My naturalist friend believes in forgiveness as a principle for a number of reasons. It frees the offended person from the torture of bitterness. It is crucial for the interrelationship of people and people groups which is so necessary for the healthy progress of the human race. And so forth.
But what she and others of my non-Christian friends cannot understand is that forgiveness provides the Christian with the opportunity to grow in the personal knowledge of the Lord Jesus Christ. That’s what the distinction between Christian forgiveness and other forgivenesses means at the ultimate and personal level. But this was the more communicable aspect of the distinction which I was able to share with my friend: All of the non-Christian notions of forgiveness boil down to a “letting go” of the offense. But Christian forgiveness is more than a letting go; it is a taking on.
When the Christian forgives an offender, he does not merely say, “You do not have to pay for your sin against me.” He says, “Someone must pay. But I will not make you be the one who does it. Instead, it’ll be me. I will pay for your sin against me.” And in taking on the sin of his offender, the Christian joins his Lord on the cross—his Lord, the One who ultimately took all of this sin upon Himself. In fact, what the Christian comes to find is that the Crucified Lord is actually the One who is forgiving the offender through him.

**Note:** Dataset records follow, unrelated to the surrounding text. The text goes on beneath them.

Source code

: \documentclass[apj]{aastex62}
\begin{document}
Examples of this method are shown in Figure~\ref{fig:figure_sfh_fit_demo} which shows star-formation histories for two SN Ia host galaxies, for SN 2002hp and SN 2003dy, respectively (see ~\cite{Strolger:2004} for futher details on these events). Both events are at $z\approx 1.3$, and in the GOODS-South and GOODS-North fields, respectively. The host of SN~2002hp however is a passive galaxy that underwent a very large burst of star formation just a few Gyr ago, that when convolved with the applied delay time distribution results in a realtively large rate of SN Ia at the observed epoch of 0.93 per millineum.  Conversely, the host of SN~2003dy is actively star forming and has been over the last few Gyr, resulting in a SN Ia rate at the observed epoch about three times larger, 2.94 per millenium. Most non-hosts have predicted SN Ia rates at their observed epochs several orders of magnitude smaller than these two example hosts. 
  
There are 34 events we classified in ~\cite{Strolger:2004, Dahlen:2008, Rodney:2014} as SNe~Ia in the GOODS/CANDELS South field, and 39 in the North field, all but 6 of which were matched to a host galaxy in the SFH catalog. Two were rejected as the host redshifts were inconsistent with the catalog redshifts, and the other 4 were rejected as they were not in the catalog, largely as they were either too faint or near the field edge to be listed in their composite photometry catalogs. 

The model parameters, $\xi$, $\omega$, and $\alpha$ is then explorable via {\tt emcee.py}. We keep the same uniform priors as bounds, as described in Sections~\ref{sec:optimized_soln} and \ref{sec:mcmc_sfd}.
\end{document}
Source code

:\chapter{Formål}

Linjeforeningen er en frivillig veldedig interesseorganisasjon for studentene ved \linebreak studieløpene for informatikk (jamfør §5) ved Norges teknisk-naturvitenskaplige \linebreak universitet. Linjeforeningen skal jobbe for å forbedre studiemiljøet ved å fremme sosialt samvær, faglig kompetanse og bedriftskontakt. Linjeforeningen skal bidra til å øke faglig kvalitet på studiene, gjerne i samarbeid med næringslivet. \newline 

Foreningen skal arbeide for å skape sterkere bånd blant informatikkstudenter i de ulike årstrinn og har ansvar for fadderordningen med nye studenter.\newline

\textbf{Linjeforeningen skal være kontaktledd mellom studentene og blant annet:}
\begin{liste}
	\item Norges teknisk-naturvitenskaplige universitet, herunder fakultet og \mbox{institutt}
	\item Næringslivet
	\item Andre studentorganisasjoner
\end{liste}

The Air Bender episode does not really come very close to teaching this truth, but I appreciate the honesty with which it acknowledges that “forgiveness is hard.” And I appreciate the opportunity it thereby affords to make the point I have been making in this post, the point which I also was able to make to my friend.
For the Christian, knowing Christ in His death and resurrection is the central thing in all the universe. And the death we experience when He extends His forgiveness through us becomes one of the most powerful ways we can ever know Him.